Podemos escolher, certo ou errado, quente ou frio, fim ou início, silêncio ou barulho, solidão ou companhia, mas há determinadas coisas que são inevitáveis. O sol se pôr, o envelhecimento, o amor. Não, a falta de opção não as faz piores, somente previsíveis, por trás delas há muito, há dúvidas, há lógicas, há explicações, mas o melhor a respeito delas é que nunca nos desapontam, estarão lá, sendo boas ou ruins e, se dessa maneira forem, não terá sido nossa culpa, é natural. Com relação a elas, não há arrependimentos, mas também não há alegrias. São monótonas.

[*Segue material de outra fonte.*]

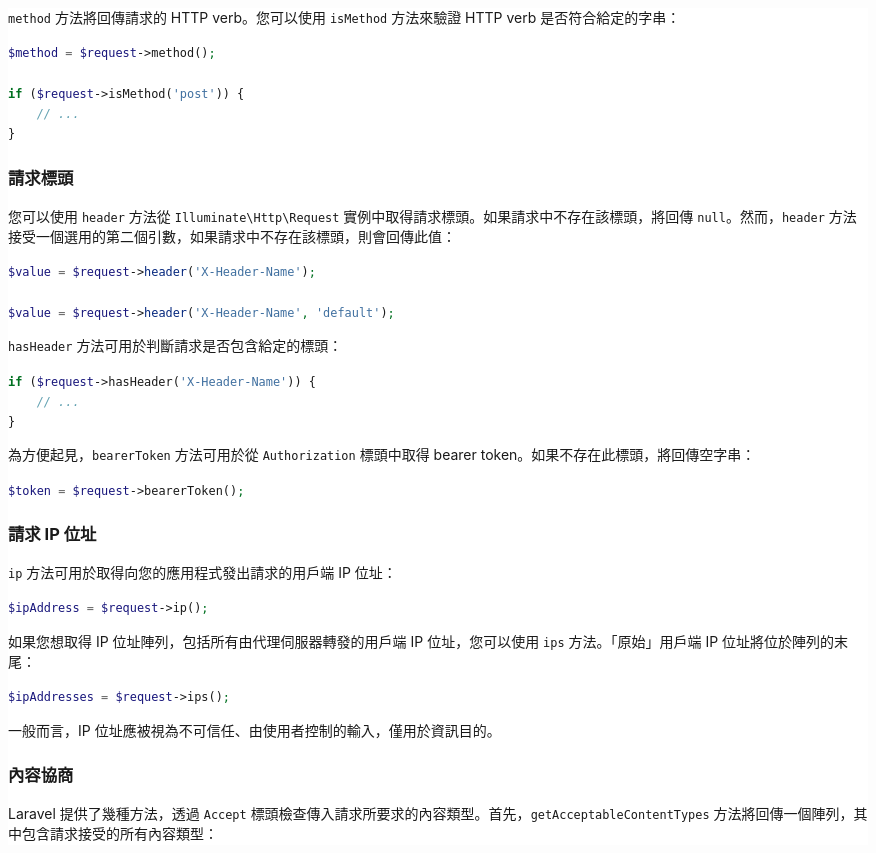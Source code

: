 `method` 方法將回傳請求的 HTTP verb。您可以使用 `isMethod` 方法來驗證 HTTP verb 是否符合給定的字串：

```php
$method = $request->method();

if ($request->isMethod('post')) {
    // ...
}
```

<a name="request-headers"></a>
### 請求標頭

您可以使用 `header` 方法從 `Illuminate\Http\Request` 實例中取得請求標頭。如果請求中不存在該標頭，將回傳 `null`。然而，`header` 方法接受一個選用的第二個引數，如果請求中不存在該標頭，則會回傳此值：

```php
$value = $request->header('X-Header-Name');

$value = $request->header('X-Header-Name', 'default');
```

`hasHeader` 方法可用於判斷請求是否包含給定的標頭：

```php
if ($request->hasHeader('X-Header-Name')) {
    // ...
}
```

為方便起見，`bearerToken` 方法可用於從 `Authorization` 標頭中取得 bearer token。如果不存在此標頭，將回傳空字串：

```php
$token = $request->bearerToken();
```

<a name="request-ip-address"></a>
### 請求 IP 位址

`ip` 方法可用於取得向您的應用程式發出請求的用戶端 IP 位址：

```php
$ipAddress = $request->ip();
```

如果您想取得 IP 位址陣列，包括所有由代理伺服器轉發的用戶端 IP 位址，您可以使用 `ips` 方法。「原始」用戶端 IP 位址將位於陣列的末尾：

```php
$ipAddresses = $request->ips();
```

一般而言，IP 位址應被視為不可信任、由使用者控制的輸入，僅用於資訊目的。

<a name="content-negotiation"></a>
### 內容協商

Laravel 提供了幾種方法，透過 `Accept` 標頭檢查傳入請求所要求的內容類型。首先，`getAcceptableContentTypes` 方法將回傳一個陣列，其中包含請求接受的所有內容類型：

Escolher viver com base nelas é escolher viver sem riscos, tranquilamente, sem tentativas, sem perdas, mas também sem vitórias. Talvez seja escolher viver tristemente.
São pequenas as outras coisas, mas são delas que surgem os melhores momentos, as maiores amizades, as mais altas risadas. São de pequenas opções, a princípio estúpidas, desnecessárias, mas felizes.
São das grandes escolhas que surgem bons profissionais, que nos permitem crescer como pessoas, mas não necessariamente ser felizes.
É da mistura de todas as possíveis escolhas que surge a felicidade, imprevisível, incerta.